____ Data records

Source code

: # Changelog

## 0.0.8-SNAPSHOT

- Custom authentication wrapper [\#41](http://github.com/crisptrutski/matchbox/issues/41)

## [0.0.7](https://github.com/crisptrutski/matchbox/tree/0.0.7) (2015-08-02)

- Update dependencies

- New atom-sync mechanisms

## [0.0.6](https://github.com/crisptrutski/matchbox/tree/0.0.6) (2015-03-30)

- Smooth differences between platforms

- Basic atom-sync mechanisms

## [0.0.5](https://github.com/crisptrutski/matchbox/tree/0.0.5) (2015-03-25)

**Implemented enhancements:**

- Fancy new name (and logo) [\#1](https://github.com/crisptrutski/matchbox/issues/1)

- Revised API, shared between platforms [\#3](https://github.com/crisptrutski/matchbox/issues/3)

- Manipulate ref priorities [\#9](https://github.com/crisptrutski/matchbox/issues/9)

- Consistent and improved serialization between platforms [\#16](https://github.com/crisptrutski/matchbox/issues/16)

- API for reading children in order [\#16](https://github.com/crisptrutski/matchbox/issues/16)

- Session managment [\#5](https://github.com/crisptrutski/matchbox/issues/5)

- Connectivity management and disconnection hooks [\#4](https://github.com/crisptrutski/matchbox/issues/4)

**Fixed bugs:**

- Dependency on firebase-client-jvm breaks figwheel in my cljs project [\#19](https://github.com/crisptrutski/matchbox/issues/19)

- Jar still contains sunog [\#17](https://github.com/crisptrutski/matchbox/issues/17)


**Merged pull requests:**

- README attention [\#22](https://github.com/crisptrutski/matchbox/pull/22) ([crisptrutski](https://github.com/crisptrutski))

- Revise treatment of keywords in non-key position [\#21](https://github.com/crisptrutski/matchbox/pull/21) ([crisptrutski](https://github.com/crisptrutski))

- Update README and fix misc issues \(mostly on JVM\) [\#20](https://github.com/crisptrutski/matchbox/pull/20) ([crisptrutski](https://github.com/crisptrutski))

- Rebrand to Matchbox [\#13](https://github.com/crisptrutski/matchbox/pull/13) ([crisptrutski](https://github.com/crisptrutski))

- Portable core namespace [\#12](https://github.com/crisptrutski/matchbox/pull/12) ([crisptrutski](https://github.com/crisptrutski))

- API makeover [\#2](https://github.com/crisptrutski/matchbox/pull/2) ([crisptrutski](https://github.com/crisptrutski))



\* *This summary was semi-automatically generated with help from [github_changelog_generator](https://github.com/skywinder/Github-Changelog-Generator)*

________

— Instructions to follow —
From the records above, pick out and copy each line holding the word "platforms".

— Result —
- Smooth differences between platforms
- Revised API, shared between platforms [\#3](https://github.com/crisptrutski/matchbox/issues/3)
- Consistent and improved serialization between platforms [\#16](https://github.com/crisptrutski/matchbox/issues/16)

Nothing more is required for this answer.